▶ [Problem description]:
Tally the lines in the records below that contain "from" and return only the result.
#### Information provided ####
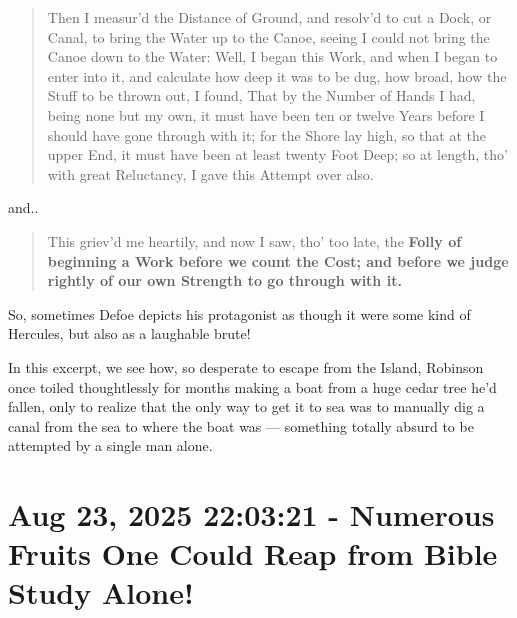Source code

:\documentclass[a4paper]{article}
\begin{document}
\noindent
\begin{minipage}{1\textwidth}
\vspace{1em}
\begin{quotation}
{\ttfamily


Then I measur’d the Distance of Ground, and resolv’d to cut a Dock, or Canal, to bring the Water up to the Canoe, seeing I could not bring the Canoe down to the Water: Well, I began this Work, and when I began to enter into it, and calculate how deep it was to be dug, how broad, how the Stuff to be thrown out, I found, That by the Number of Hands I had, being none but my own, it must have been ten or twelve Years before I should have gone through with it; for the Shore lay high, so that at the upper End, it must have been at least twenty Foot Deep; so at length, tho’ with great Reluctancy, I gave this Attempt over also.

}
\end{quotation}
\vspace{1em}
\end{minipage}


and..


\noindent
\begin{minipage}{1\textwidth}
\vspace{1em}
\begin{quotation}
{\ttfamily


This griev’d me heartily, and now I saw, tho’ too late, the \textbf{Folly of beginning a Work before we count the Cost; and before we judge rightly of our own Strength to go through with it.}

}
\end{quotation}
\vspace{1em}
\end{minipage}




So, sometimes Defoe depicts his protagonist as though it were some kind of Hercules, but also as a laughable brute!

In this excerpt, we see how, so desperate to escape from the Island, Robinson once toiled thoughtlessly for months making a boat from a huge cedar tree he'd fallen, only to realize that the only way to get it to sea was to manually dig a canal from the sea to where the boat was --- something totally absurd to be attempted by a single man alone.




\section{Aug 23, 2025 22:03:21 - Numerous Fruits One Could Reap from Bible Study Alone!}
\label{SEC29}
\end{document}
####
▶ [Task solution]:
2